Cantores populares e sensualidade
Além disso, um dos destaques do texto é que o poder público não pode contratar artistas que incentivem a “adultização infantil”. Neste sentido, também vale ressaltar que o cantor Oruam não é o único que traz a temática da sexualidade, já que tantos outros artistas populares falam sobre sexo e relações amorosas em suas músicas e fazem shows para eventos públicos.
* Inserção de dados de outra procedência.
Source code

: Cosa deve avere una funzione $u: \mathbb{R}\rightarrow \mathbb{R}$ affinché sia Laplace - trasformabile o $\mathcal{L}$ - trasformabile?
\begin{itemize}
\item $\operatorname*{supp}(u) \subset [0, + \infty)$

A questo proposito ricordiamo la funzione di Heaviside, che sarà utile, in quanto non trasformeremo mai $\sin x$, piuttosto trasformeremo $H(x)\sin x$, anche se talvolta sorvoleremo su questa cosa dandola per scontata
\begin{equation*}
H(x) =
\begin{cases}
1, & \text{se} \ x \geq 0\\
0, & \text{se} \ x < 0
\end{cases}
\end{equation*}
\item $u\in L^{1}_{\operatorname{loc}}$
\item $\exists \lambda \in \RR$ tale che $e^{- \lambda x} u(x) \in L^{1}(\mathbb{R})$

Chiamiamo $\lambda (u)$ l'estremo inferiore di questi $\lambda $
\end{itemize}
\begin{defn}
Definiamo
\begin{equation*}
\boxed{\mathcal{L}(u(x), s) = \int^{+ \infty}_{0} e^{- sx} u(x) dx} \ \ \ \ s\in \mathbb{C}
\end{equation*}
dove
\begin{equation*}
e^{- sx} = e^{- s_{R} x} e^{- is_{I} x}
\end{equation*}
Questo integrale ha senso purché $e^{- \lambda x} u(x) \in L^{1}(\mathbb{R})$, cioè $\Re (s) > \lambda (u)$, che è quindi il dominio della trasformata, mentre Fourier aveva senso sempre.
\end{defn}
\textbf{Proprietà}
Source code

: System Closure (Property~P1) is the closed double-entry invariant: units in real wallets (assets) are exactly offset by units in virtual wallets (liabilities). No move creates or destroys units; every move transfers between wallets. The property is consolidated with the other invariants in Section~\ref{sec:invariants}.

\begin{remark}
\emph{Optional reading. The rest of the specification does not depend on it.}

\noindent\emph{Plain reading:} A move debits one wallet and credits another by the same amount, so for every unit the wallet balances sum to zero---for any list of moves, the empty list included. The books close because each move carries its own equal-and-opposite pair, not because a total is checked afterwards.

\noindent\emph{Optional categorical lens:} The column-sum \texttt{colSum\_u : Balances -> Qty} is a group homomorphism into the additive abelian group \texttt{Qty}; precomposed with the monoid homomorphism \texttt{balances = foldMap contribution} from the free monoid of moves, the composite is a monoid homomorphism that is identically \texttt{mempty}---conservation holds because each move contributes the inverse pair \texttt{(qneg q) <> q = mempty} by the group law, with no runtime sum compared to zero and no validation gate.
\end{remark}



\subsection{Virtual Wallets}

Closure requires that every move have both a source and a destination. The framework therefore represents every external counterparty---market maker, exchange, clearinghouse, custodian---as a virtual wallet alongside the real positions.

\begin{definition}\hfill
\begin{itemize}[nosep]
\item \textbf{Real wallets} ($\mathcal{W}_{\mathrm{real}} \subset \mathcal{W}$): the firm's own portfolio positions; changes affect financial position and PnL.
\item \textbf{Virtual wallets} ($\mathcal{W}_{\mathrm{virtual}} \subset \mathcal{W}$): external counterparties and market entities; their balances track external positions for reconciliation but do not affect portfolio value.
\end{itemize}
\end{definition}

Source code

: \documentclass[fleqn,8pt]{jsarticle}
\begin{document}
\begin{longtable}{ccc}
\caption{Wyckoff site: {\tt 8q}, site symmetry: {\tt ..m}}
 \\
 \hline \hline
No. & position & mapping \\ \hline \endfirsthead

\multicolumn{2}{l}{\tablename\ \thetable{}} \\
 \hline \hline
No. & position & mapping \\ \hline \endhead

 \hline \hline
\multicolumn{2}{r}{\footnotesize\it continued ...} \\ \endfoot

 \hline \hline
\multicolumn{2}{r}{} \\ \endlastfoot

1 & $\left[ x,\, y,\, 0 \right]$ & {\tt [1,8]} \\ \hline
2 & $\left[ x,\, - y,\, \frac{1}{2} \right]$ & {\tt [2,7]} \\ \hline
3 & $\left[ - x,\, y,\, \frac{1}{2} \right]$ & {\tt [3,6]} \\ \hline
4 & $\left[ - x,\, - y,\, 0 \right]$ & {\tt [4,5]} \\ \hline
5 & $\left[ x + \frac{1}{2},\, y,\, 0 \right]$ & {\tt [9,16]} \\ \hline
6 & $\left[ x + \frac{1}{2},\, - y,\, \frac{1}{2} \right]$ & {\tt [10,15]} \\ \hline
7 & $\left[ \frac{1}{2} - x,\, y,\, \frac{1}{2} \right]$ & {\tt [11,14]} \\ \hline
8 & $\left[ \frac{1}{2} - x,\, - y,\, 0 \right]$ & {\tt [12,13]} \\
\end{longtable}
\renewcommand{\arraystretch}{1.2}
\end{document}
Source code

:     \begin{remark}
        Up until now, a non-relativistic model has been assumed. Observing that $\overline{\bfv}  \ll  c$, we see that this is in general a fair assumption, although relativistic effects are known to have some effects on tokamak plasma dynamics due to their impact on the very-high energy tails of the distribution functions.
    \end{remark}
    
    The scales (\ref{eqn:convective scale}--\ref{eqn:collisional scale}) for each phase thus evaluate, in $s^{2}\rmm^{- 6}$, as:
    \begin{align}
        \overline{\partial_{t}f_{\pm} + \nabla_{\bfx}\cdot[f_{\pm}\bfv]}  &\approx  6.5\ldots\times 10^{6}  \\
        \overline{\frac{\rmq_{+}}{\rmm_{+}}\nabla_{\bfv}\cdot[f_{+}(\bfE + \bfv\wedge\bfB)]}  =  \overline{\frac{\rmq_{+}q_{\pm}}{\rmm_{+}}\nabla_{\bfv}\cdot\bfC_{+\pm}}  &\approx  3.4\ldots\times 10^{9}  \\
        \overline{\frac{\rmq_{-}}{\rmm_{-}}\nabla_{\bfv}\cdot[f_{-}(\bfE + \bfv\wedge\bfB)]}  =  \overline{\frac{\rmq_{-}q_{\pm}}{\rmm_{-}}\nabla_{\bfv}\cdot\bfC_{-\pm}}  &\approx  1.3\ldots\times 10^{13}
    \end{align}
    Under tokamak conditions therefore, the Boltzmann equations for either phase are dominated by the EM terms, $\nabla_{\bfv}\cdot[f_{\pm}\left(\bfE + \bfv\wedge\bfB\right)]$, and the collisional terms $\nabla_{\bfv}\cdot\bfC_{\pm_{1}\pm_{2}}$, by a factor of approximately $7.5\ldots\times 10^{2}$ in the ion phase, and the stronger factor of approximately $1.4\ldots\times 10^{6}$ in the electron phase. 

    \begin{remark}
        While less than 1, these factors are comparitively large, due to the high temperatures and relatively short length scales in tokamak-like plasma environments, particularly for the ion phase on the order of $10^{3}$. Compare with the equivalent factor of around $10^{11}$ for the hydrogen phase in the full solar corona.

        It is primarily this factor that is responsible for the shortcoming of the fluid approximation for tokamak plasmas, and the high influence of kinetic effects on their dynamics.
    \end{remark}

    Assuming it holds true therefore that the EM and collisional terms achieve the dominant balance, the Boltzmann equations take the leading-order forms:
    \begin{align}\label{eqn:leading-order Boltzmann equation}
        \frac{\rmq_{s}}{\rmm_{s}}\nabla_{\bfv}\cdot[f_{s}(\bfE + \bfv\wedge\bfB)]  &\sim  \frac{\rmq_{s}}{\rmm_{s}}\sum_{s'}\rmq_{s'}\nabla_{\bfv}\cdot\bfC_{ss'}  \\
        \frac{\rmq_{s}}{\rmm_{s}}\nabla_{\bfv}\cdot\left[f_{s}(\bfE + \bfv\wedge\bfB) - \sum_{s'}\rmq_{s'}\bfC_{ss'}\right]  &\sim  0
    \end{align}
“O Estatuto da Criança e do Adolescente (ECA) de fato prevê mecanismos de proteção contra a “adultização infantil” e estabelece diretrizes para a classificação indicativa de conteúdos midiáticos. No entanto, a proibição prévia de artistas sob a justificativa de apologia ao crime ou erotização pode configurar um uso da máquina pública para restringir expressões culturais específicas, o que poderia ser interpretado como uma forma de censura indireta”, explica Jorge Abrão, advogado e Mestre em Direito Constitucional.
Criminalização do funk
Em resumo, muitos críticos afirmam que a proposta “Anti-Oruam” contém um viés moralista e que pode criminalizar expressões culturais já estigmatizadas, como o funk e o rap.
“A popularidade de músicas com forte carga de sexualidade em diversos gêneros – incluindo axé, funk, rap e até o pagode dos anos 90 – indica que o problema não é novo nem exclusivo de um segmento musical. Propostas como essa podem, intencionalmente ou não, mirar certos estilos culturais, reforçando um viés seletivo que já foi historicamente utilizado contra gêneros populares e periféricos”, completa Abrão.